Published May 6 2014 | 530 pages
Winner of the Pulitzer Prize
From the highly acclaimed, multiple award-winning Anthony Doerr, the beautiful, stunningly ambitious instant New York Times bestseller about a blind French girl and a German boy whose paths collide in occupied France as both try to survive the devastation of World War II.
Marie-Laure lives with her father in Paris near the Museum of Natural History, where he works as the master of its thousands of locks. When she is six, Marie-Laure goes blind and her father builds a perfect miniature of their neighborhood so she can memorize it by touch and navigate her way home. When she is twelve, the Nazis occupy Paris and father and daughter flee to the walled citadel of Saint-Malo, where Marie-Laure’s reclusive great-uncle lives in a tall house by the sea. With them they carry what might be the museum’s most valuable and dangerous jewel.

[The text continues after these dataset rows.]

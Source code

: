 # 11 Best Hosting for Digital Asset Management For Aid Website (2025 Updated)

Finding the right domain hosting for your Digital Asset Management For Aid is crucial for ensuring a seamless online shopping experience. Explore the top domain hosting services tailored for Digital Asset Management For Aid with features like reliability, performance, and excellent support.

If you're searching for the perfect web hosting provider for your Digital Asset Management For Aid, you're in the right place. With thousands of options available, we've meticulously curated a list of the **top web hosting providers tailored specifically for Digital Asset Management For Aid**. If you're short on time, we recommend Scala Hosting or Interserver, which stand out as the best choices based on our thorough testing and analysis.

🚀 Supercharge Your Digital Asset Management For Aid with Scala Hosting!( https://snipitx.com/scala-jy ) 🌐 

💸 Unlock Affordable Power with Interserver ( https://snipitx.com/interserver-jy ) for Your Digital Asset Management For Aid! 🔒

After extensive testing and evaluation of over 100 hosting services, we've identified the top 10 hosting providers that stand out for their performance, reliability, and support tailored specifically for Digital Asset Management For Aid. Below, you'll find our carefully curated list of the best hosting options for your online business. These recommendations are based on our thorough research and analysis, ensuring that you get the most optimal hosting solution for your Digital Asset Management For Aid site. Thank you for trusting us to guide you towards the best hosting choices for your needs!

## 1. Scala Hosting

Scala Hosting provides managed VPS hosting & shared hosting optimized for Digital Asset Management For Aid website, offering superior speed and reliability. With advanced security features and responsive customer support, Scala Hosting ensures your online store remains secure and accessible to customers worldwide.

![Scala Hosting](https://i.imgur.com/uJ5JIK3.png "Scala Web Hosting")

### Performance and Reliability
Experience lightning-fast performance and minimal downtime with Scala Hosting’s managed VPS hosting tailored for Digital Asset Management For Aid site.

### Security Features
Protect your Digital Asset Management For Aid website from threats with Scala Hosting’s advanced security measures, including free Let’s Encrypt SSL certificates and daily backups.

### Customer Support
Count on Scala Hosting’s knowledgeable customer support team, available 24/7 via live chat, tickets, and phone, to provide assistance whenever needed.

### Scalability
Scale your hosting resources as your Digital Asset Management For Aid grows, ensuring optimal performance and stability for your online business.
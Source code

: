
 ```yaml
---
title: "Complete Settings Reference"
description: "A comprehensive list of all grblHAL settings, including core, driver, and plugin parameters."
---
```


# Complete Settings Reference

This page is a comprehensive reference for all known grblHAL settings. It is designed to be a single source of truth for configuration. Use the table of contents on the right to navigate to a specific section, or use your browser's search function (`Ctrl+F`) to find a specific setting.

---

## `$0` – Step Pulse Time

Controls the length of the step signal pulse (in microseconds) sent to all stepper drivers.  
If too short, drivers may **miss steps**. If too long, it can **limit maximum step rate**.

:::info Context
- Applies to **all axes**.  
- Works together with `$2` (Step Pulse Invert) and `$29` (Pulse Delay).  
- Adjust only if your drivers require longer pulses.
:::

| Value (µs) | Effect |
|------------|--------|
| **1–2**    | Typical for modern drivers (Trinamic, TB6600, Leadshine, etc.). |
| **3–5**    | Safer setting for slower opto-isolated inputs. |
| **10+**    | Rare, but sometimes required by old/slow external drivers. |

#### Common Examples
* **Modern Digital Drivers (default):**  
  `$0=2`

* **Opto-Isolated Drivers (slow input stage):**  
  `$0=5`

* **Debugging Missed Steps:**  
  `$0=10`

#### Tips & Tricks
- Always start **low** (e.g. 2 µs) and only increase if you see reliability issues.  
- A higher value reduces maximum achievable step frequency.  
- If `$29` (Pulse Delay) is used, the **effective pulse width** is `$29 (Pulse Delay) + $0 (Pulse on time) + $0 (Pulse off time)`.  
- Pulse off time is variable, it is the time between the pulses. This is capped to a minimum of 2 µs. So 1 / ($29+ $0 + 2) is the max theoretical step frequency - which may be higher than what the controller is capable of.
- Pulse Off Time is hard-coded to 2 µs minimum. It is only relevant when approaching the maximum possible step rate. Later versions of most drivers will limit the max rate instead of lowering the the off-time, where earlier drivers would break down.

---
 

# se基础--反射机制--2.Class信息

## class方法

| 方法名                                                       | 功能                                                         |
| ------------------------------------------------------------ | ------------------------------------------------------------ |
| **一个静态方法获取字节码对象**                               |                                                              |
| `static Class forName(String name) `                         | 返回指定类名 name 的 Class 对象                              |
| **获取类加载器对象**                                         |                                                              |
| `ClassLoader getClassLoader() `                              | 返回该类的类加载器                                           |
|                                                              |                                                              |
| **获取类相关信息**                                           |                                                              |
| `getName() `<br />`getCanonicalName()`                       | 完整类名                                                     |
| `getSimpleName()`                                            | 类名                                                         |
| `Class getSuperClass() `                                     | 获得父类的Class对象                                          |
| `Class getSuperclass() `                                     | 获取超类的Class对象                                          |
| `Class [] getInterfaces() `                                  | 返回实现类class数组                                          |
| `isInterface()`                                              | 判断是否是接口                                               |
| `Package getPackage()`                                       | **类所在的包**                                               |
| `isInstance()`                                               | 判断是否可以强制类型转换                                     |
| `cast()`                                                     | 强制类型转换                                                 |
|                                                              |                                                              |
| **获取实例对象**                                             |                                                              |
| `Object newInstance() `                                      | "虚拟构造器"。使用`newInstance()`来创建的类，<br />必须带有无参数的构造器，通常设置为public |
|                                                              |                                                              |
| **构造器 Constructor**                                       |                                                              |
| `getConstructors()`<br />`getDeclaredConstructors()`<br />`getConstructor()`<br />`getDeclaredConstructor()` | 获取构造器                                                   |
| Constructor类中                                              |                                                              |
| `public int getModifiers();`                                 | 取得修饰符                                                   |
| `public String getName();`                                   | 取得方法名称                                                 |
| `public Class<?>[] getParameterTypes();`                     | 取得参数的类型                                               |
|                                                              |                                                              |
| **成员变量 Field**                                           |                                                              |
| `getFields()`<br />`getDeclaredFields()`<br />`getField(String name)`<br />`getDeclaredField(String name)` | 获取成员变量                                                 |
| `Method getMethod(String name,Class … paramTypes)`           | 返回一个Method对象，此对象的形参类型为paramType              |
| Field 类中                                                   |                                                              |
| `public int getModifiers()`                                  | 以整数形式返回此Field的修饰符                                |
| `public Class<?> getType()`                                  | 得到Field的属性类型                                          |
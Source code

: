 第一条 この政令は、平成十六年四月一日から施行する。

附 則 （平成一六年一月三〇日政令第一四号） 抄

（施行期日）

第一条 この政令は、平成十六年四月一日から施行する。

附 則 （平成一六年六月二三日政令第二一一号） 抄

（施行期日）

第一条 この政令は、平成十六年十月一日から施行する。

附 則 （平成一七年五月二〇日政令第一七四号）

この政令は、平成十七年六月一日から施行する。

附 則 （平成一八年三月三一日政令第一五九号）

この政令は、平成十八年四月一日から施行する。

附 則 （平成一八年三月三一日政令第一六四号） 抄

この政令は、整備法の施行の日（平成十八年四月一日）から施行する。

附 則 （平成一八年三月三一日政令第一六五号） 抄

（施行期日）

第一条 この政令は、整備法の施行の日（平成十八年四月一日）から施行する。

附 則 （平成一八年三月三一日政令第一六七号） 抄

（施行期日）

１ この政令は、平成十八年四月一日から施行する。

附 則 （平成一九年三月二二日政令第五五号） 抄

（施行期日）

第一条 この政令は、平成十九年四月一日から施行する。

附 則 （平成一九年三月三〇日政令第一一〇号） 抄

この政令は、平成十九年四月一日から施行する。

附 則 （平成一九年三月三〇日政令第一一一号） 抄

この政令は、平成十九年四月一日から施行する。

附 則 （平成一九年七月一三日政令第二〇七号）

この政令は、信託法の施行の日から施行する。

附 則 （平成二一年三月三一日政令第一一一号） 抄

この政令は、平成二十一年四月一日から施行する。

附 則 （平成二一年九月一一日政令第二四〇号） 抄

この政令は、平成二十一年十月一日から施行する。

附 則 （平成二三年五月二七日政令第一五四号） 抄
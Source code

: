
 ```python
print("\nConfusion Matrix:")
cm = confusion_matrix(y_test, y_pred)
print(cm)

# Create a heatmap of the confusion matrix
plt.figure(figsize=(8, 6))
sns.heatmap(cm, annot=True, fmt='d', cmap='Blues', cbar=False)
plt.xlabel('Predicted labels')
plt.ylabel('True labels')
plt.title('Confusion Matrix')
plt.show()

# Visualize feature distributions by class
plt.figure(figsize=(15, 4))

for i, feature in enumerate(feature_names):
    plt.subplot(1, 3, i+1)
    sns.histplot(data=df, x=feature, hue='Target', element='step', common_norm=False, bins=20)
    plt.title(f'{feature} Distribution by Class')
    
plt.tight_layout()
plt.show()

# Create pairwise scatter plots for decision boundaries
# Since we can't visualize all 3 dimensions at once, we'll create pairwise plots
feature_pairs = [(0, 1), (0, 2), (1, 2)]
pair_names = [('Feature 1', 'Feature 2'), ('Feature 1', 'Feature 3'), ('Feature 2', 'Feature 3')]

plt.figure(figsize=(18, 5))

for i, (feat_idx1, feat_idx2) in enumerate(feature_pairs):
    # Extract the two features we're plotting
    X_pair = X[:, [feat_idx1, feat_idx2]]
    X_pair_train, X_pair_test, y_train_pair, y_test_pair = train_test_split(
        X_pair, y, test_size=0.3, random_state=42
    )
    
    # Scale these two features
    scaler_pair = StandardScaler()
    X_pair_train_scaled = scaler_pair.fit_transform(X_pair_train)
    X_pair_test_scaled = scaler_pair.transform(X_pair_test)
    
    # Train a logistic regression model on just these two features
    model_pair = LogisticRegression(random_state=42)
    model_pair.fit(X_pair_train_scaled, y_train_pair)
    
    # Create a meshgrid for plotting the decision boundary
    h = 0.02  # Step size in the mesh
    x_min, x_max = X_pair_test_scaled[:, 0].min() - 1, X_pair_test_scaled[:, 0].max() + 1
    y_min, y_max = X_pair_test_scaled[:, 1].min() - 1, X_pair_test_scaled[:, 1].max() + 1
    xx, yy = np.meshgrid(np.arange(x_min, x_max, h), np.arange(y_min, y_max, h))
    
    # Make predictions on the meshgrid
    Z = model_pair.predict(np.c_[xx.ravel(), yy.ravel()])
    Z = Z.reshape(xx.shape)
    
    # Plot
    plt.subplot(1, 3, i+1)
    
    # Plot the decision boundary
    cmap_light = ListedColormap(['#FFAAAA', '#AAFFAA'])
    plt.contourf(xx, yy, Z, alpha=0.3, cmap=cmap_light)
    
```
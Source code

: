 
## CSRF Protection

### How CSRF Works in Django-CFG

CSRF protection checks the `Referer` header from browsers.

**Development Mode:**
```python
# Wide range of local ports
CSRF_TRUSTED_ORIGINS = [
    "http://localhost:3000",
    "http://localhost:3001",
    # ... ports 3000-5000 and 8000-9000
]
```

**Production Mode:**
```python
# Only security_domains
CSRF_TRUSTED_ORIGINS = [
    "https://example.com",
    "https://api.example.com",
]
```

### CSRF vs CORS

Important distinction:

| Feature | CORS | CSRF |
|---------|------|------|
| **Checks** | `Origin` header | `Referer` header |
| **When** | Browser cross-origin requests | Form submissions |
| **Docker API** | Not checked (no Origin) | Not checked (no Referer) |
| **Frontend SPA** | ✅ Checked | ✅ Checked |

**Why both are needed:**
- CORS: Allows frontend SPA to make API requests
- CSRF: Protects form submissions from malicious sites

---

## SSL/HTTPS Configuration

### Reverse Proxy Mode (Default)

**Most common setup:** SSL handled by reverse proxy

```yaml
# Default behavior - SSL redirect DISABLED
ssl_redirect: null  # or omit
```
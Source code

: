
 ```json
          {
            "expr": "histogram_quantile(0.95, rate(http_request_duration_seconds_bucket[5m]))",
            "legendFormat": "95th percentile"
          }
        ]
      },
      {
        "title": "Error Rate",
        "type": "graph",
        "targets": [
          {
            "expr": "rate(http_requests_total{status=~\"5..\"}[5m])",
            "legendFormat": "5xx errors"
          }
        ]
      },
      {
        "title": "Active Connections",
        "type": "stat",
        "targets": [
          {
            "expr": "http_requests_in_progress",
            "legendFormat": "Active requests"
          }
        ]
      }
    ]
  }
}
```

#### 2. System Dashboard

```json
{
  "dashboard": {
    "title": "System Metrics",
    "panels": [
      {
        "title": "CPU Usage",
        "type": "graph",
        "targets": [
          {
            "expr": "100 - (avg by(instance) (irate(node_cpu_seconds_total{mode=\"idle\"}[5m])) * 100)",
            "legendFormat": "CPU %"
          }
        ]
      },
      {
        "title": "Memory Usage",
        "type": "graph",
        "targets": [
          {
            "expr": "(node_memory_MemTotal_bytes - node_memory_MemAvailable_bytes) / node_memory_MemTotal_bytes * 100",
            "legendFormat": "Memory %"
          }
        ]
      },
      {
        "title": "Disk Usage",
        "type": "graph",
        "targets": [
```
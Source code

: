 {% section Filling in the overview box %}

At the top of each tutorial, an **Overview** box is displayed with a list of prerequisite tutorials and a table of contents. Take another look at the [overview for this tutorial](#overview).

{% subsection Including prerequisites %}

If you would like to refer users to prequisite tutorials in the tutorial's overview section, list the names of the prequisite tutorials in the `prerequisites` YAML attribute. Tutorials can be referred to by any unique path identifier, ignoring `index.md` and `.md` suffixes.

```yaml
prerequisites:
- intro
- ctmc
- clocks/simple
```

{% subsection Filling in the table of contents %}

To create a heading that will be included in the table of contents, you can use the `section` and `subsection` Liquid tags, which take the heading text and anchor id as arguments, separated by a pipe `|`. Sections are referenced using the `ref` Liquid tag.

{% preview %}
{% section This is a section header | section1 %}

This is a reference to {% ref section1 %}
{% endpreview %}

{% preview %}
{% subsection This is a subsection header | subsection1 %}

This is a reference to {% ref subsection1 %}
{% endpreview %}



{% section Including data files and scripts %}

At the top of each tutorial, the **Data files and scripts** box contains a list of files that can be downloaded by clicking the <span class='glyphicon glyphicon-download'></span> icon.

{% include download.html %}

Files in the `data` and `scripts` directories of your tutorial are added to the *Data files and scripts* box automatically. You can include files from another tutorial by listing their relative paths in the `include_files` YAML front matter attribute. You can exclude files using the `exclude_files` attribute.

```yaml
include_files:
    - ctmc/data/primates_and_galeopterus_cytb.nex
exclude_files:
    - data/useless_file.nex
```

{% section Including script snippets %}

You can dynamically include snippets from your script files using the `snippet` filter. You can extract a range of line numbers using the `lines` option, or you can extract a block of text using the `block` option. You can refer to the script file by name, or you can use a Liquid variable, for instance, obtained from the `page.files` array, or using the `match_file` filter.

In a mining town in Germany, the orphan Werner grows up with his younger sister, enchanted by a crude radio they find. Werner becomes an expert at building and fixing these crucial new instruments, a talent that wins him a place at a brutal academy for Hitler Youth, then a special assignment to track the resistance. More and more aware of the human cost of his intelligence, Werner travels through the heart of the war and, finally, into Saint-Malo, where his story and Marie-Laure’s converge.
Doerr’s “stunning sense of physical detail and gorgeous metaphors” (San Francisco Chronicle) are dazzling. Deftly interweaving the lives of Marie-Laure and Werner, he illuminates the ways, against all odds, people try to be good to one another. Ten years in the writing, a National Book Award finalist, All the Light We Cannot See is a magnificent, deeply moving novel from a writer “whose sentences never fail to thrill” (Los Angeles Times)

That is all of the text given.